§ **Task requirements**
Print every entry exactly once more, omitting each picture.

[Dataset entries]
════════
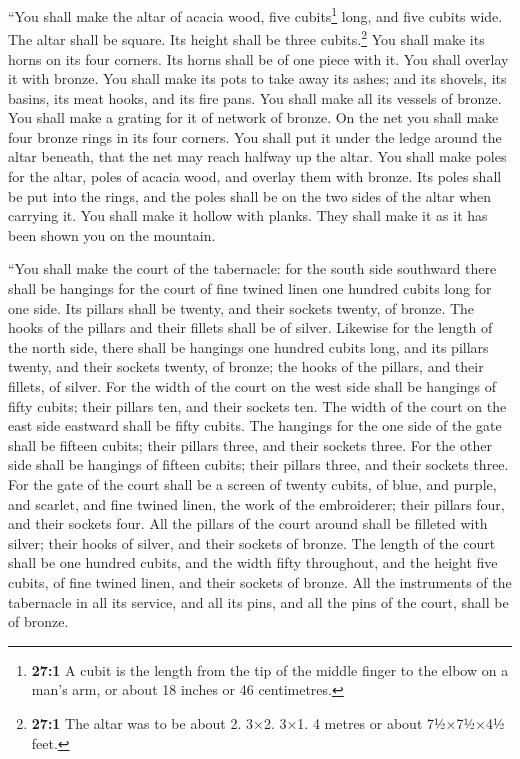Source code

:  ``You shall make the altar of acacia wood, five
cubits\footnote{\textbf{27:1} A cubit is the length from the tip of the
  middle finger to the elbow on a man's arm, or about 18 inches or 46
  centimetres.} long, and five cubits wide. The altar shall be square.
Its height shall be three cubits.\footnote{\textbf{27:1} The altar was
  to be about 2. 3×2. 3×1. 4 metres or about 7½×7½×4½ feet.}
 You shall make its horns on its four corners. Its horns
shall be of one piece with it. You shall overlay it with bronze.
 You shall make its pots to take away its ashes; and its
shovels, its basins, its meat hooks, and its fire pans. You shall make
all its vessels of bronze.  You shall make a grating for
it of network of bronze. On the net you shall make four bronze rings in
its four corners.  You shall put it under the ledge around
the altar beneath, that the net may reach halfway up the altar.
 You shall make poles for the altar, poles of acacia wood,
and overlay them with bronze.  Its poles shall be put into
the rings, and the poles shall be on the two sides of the altar when
carrying it.  You shall make it hollow with planks. They
shall make it as it has been shown you on the mountain.

 ``You shall make the court of the tabernacle: for the
south side southward there shall be hangings for the court of fine
twined linen one hundred cubits long for one side.  Its
pillars shall be twenty, and their sockets twenty, of bronze. The hooks
of the pillars and their fillets shall be of silver. 
Likewise for the length of the north side, there shall be hangings one
hundred cubits long, and its pillars twenty, and their sockets twenty,
of bronze; the hooks of the pillars, and their fillets, of silver.
 For the width of the court on the west side shall be
hangings of fifty cubits; their pillars ten, and their sockets ten.
 The width of the court on the east side eastward shall
be fifty cubits.  The hangings for the one side of the
gate shall be fifteen cubits; their pillars three, and their sockets
three.  For the other side shall be hangings of fifteen
cubits; their pillars three, and their sockets three. 
For the gate of the court shall be a screen of twenty cubits, of blue,
and purple, and scarlet, and fine twined linen, the work of the
embroiderer; their pillars four, and their sockets four. 
All the pillars of the court around shall be filleted with silver; their
hooks of silver, and their sockets of bronze.  The length
of the court shall be one hundred cubits, and the width fifty
throughout, and the height five cubits, of fine twined linen, and their
sockets of bronze.  All the instruments of the tabernacle
in all its service, and all its pins, and all the pins of the court,
shall be of bronze.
════════
§ **Written solution**
Source code

:  ``You shall make the altar of acacia wood, five
cubits\footnote{\textbf{27:1} A cubit is the length from the tip of the
  middle finger to the elbow on a man's arm, or about 18 inches or 46
  centimetres.} long, and five cubits wide. The altar shall be square.
Its height shall be three cubits.\footnote{\textbf{27:1} The altar was
  to be about 2. 3×2. 3×1. 4 metres or about 7½×7½×4½ feet.}
 You shall make its horns on its four corners. Its horns
shall be of one piece with it. You shall overlay it with bronze.
 You shall make its pots to take away its ashes; and its
shovels, its basins, its meat hooks, and its fire pans. You shall make
all its vessels of bronze.  You shall make a grating for
it of network of bronze. On the net you shall make four bronze rings in
its four corners.  You shall put it under the ledge around
the altar beneath, that the net may reach halfway up the altar.
 You shall make poles for the altar, poles of acacia wood,
and overlay them with bronze.  Its poles shall be put into
the rings, and the poles shall be on the two sides of the altar when
carrying it.  You shall make it hollow with planks. They
shall make it as it has been shown you on the mountain.

 ``You shall make the court of the tabernacle: for the
south side southward there shall be hangings for the court of fine
twined linen one hundred cubits long for one side.  Its
pillars shall be twenty, and their sockets twenty, of bronze. The hooks
of the pillars and their fillets shall be of silver. 
Likewise for the length of the north side, there shall be hangings one
hundred cubits long, and its pillars twenty, and their sockets twenty,
of bronze; the hooks of the pillars, and their fillets, of silver.
 For the width of the court on the west side shall be
hangings of fifty cubits; their pillars ten, and their sockets ten.
 The width of the court on the east side eastward shall
be fifty cubits.  The hangings for the one side of the
gate shall be fifteen cubits; their pillars three, and their sockets
three.  For the other side shall be hangings of fifteen
cubits; their pillars three, and their sockets three. 
For the gate of the court shall be a screen of twenty cubits, of blue,
and purple, and scarlet, and fine twined linen, the work of the
embroiderer; their pillars four, and their sockets four. 
All the pillars of the court around shall be filleted with silver; their
hooks of silver, and their sockets of bronze.  The length
of the court shall be one hundred cubits, and the width fifty
throughout, and the height five cubits, of fine twined linen, and their
sockets of bronze.  All the instruments of the tabernacle
in all its service, and all its pins, and all the pins of the court,
shall be of bronze.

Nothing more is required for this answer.